Leave the pictures behind and repeat all the entries exactly.

===== RECORDS FOR THE EXERCISE =====

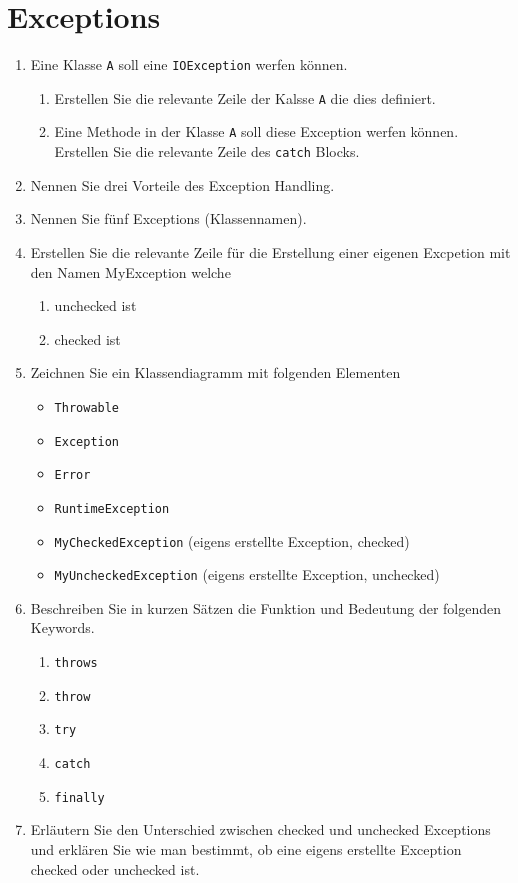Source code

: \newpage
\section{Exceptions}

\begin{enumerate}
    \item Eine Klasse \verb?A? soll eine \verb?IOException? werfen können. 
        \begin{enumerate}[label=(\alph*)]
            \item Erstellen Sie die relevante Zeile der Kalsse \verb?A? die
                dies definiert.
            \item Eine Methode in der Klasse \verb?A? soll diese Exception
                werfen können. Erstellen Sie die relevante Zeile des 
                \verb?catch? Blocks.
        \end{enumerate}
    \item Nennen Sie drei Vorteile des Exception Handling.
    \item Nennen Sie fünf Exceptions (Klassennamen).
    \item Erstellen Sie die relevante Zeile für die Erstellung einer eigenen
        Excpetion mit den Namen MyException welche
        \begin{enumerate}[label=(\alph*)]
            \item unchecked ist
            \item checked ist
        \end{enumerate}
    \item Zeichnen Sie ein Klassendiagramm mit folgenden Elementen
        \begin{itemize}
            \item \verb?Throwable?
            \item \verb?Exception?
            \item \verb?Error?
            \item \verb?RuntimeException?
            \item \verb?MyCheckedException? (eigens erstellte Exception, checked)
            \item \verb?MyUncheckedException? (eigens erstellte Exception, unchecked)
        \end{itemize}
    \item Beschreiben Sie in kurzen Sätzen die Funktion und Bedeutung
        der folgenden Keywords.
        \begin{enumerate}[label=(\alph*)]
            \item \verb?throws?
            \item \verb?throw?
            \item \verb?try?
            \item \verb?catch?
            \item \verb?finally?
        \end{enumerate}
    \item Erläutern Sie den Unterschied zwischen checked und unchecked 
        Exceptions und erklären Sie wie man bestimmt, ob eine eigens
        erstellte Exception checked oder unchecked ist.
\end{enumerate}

=====

◆ WRITTEN ANSWER
Source code

: \newpage
\section{Exceptions}

\begin{enumerate}
    \item Eine Klasse \verb?A? soll eine \verb?IOException? werfen können. 
        \begin{enumerate}[label=(\alph*)]
            \item Erstellen Sie die relevante Zeile der Kalsse \verb?A? die
                dies definiert.
            \item Eine Methode in der Klasse \verb?A? soll diese Exception
                werfen können. Erstellen Sie die relevante Zeile des 
                \verb?catch? Blocks.
        \end{enumerate}
    \item Nennen Sie drei Vorteile des Exception Handling.
    \item Nennen Sie fünf Exceptions (Klassennamen).
    \item Erstellen Sie die relevante Zeile für die Erstellung einer eigenen
        Excpetion mit den Namen MyException welche
        \begin{enumerate}[label=(\alph*)]
            \item unchecked ist
            \item checked ist
        \end{enumerate}
    \item Zeichnen Sie ein Klassendiagramm mit folgenden Elementen
        \begin{itemize}
            \item \verb?Throwable?
            \item \verb?Exception?
            \item \verb?Error?
            \item \verb?RuntimeException?
            \item \verb?MyCheckedException? (eigens erstellte Exception, checked)
            \item \verb?MyUncheckedException? (eigens erstellte Exception, unchecked)
        \end{itemize}
    \item Beschreiben Sie in kurzen Sätzen die Funktion und Bedeutung
        der folgenden Keywords.
        \begin{enumerate}[label=(\alph*)]
            \item \verb?throws?
            \item \verb?throw?
            \item \verb?try?
            \item \verb?catch?
            \item \verb?finally?
        \end{enumerate}
    \item Erläutern Sie den Unterschied zwischen checked und unchecked 
        Exceptions und erklären Sie wie man bestimmt, ob eine eigens
        erstellte Exception checked oder unchecked ist.
\end{enumerate}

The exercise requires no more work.